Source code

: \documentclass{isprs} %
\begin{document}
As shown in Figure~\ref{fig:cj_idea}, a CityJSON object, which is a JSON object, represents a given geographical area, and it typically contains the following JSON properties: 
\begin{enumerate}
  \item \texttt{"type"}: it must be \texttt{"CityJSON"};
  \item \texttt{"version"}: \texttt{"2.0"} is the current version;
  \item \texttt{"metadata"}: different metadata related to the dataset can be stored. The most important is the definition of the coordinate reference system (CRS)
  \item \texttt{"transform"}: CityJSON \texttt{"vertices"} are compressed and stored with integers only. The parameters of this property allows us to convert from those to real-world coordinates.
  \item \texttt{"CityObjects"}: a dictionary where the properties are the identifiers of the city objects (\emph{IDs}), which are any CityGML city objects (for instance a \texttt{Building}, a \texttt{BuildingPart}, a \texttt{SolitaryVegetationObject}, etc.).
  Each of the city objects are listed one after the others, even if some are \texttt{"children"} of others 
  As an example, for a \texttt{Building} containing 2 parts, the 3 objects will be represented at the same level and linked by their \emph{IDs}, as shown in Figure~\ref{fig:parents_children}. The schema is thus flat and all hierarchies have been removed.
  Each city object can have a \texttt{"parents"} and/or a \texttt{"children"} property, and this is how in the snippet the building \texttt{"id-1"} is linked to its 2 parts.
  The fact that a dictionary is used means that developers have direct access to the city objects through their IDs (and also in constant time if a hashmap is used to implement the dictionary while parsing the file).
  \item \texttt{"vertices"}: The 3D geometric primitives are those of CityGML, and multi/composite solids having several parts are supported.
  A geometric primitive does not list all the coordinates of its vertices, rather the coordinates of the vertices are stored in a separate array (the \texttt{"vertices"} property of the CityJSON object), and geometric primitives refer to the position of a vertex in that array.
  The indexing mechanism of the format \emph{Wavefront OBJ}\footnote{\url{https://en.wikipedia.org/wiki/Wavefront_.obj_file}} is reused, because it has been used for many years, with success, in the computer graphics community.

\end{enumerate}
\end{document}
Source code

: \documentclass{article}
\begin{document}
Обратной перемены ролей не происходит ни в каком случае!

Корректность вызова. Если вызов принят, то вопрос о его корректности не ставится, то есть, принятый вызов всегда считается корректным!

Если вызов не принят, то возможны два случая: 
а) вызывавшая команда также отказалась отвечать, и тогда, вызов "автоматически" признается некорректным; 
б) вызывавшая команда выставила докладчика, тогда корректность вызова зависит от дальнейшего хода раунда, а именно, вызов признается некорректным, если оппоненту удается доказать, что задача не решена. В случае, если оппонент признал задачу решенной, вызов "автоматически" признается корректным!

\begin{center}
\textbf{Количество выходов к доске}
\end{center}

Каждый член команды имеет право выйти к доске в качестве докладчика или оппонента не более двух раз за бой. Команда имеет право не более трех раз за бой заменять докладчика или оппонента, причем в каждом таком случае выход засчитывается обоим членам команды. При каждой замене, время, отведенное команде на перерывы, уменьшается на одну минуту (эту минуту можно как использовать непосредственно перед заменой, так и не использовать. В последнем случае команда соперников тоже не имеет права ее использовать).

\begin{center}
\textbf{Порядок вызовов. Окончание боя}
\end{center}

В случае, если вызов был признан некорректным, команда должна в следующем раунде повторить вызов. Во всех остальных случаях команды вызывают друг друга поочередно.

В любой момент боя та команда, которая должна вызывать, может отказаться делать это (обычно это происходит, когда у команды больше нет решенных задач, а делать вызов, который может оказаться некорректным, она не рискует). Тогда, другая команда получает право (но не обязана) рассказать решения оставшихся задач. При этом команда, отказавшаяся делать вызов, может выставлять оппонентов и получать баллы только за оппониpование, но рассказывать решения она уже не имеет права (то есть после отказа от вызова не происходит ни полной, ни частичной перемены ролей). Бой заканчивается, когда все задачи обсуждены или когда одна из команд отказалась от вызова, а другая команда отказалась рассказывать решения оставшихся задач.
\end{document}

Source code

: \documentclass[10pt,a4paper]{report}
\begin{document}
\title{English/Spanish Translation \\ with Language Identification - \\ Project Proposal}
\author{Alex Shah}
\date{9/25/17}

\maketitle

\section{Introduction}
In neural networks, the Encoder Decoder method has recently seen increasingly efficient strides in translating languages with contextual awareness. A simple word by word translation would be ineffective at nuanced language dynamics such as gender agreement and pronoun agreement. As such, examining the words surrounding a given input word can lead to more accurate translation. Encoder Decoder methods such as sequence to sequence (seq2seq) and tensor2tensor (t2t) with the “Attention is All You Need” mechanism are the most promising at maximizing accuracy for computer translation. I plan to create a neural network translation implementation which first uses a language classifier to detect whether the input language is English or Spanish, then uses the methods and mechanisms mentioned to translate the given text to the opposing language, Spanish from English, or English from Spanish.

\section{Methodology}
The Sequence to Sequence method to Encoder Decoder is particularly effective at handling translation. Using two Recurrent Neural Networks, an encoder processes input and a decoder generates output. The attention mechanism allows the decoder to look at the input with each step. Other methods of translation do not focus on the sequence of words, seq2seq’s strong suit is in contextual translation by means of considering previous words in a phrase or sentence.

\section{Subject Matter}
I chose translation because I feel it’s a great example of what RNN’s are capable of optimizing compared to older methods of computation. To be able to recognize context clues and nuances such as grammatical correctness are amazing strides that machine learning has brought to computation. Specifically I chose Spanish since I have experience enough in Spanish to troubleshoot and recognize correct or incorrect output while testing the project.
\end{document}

### Action item:
Every record, word for word, must be returned.

### Answer box:
Source code

: \documentclass{isprs} %
\begin{document}
As shown in Figure~\ref{fig:cj_idea}, a CityJSON object, which is a JSON object, represents a given geographical area, and it typically contains the following JSON properties: 
\begin{enumerate}
  \item \texttt{"type"}: it must be \texttt{"CityJSON"};
  \item \texttt{"version"}: \texttt{"2.0"} is the current version;
  \item \texttt{"metadata"}: different metadata related to the dataset can be stored. The most important is the definition of the coordinate reference system (CRS)
  \item \texttt{"transform"}: CityJSON \texttt{"vertices"} are compressed and stored with integers only. The parameters of this property allows us to convert from those to real-world coordinates.
  \item \texttt{"CityObjects"}: a dictionary where the properties are the identifiers of the city objects (\emph{IDs}), which are any CityGML city objects (for instance a \texttt{Building}, a \texttt{BuildingPart}, a \texttt{SolitaryVegetationObject}, etc.).
  Each of the city objects are listed one after the others, even if some are \texttt{"children"} of others 
  As an example, for a \texttt{Building} containing 2 parts, the 3 objects will be represented at the same level and linked by their \emph{IDs}, as shown in Figure~\ref{fig:parents_children}. The schema is thus flat and all hierarchies have been removed.
  Each city object can have a \texttt{"parents"} and/or a \texttt{"children"} property, and this is how in the snippet the building \texttt{"id-1"} is linked to its 2 parts.
  The fact that a dictionary is used means that developers have direct access to the city objects through their IDs (and also in constant time if a hashmap is used to implement the dictionary while parsing the file).
  \item \texttt{"vertices"}: The 3D geometric primitives are those of CityGML, and multi/composite solids having several parts are supported.
  A geometric primitive does not list all the coordinates of its vertices, rather the coordinates of the vertices are stored in a separate array (the \texttt{"vertices"} property of the CityJSON object), and geometric primitives refer to the position of a vertex in that array.
  The indexing mechanism of the format \emph{Wavefront OBJ}\footnote{\url{https://en.wikipedia.org/wiki/Wavefront_.obj_file}} is reused, because it has been used for many years, with success, in the computer graphics community.

\end{enumerate}
\end{document}
Source code

: \documentclass{article}
\begin{document}
Обратной перемены ролей не происходит ни в каком случае!

Корректность вызова. Если вызов принят, то вопрос о его корректности не ставится, то есть, принятый вызов всегда считается корректным!

Если вызов не принят, то возможны два случая: 
а) вызывавшая команда также отказалась отвечать, и тогда, вызов "автоматически" признается некорректным; 
б) вызывавшая команда выставила докладчика, тогда корректность вызова зависит от дальнейшего хода раунда, а именно, вызов признается некорректным, если оппоненту удается доказать, что задача не решена. В случае, если оппонент признал задачу решенной, вызов "автоматически" признается корректным!

\begin{center}
\textbf{Количество выходов к доске}
\end{center}

Каждый член команды имеет право выйти к доске в качестве докладчика или оппонента не более двух раз за бой. Команда имеет право не более трех раз за бой заменять докладчика или оппонента, причем в каждом таком случае выход засчитывается обоим членам команды. При каждой замене, время, отведенное команде на перерывы, уменьшается на одну минуту (эту минуту можно как использовать непосредственно перед заменой, так и не использовать. В последнем случае команда соперников тоже не имеет права ее использовать).

\begin{center}
\textbf{Порядок вызовов. Окончание боя}
\end{center}

В случае, если вызов был признан некорректным, команда должна в следующем раунде повторить вызов. Во всех остальных случаях команды вызывают друг друга поочередно.

В любой момент боя та команда, которая должна вызывать, может отказаться делать это (обычно это происходит, когда у команды больше нет решенных задач, а делать вызов, который может оказаться некорректным, она не рискует). Тогда, другая команда получает право (но не обязана) рассказать решения оставшихся задач. При этом команда, отказавшаяся делать вызов, может выставлять оппонентов и получать баллы только за оппониpование, но рассказывать решения она уже не имеет права (то есть после отказа от вызова не происходит ни полной, ни частичной перемены ролей). Бой заканчивается, когда все задачи обсуждены или когда одна из команд отказалась от вызова, а другая команда отказалась рассказывать решения оставшихся задач.
\end{document}

Source code

: \documentclass[10pt,a4paper]{report}
\begin{document}
\title{English/Spanish Translation \\ with Language Identification - \\ Project Proposal}
\author{Alex Shah}
\date{9/25/17}

\maketitle

\section{Introduction}
In neural networks, the Encoder Decoder method has recently seen increasingly efficient strides in translating languages with contextual awareness. A simple word by word translation would be ineffective at nuanced language dynamics such as gender agreement and pronoun agreement. As such, examining the words surrounding a given input word can lead to more accurate translation. Encoder Decoder methods such as sequence to sequence (seq2seq) and tensor2tensor (t2t) with the “Attention is All You Need” mechanism are the most promising at maximizing accuracy for computer translation. I plan to create a neural network translation implementation which first uses a language classifier to detect whether the input language is English or Spanish, then uses the methods and mechanisms mentioned to translate the given text to the opposing language, Spanish from English, or English from Spanish.

\section{Methodology}
The Sequence to Sequence method to Encoder Decoder is particularly effective at handling translation. Using two Recurrent Neural Networks, an encoder processes input and a decoder generates output. The attention mechanism allows the decoder to look at the input with each step. Other methods of translation do not focus on the sequence of words, seq2seq’s strong suit is in contextual translation by means of considering previous words in a phrase or sentence.

\section{Subject Matter}
I chose translation because I feel it’s a great example of what RNN’s are capable of optimizing compared to older methods of computation. To be able to recognize context clues and nuances such as grammatical correctness are amazing strides that machine learning has brought to computation. Specifically I chose Spanish since I have experience enough in Spanish to troubleshoot and recognize correct or incorrect output while testing the project.
\end{document}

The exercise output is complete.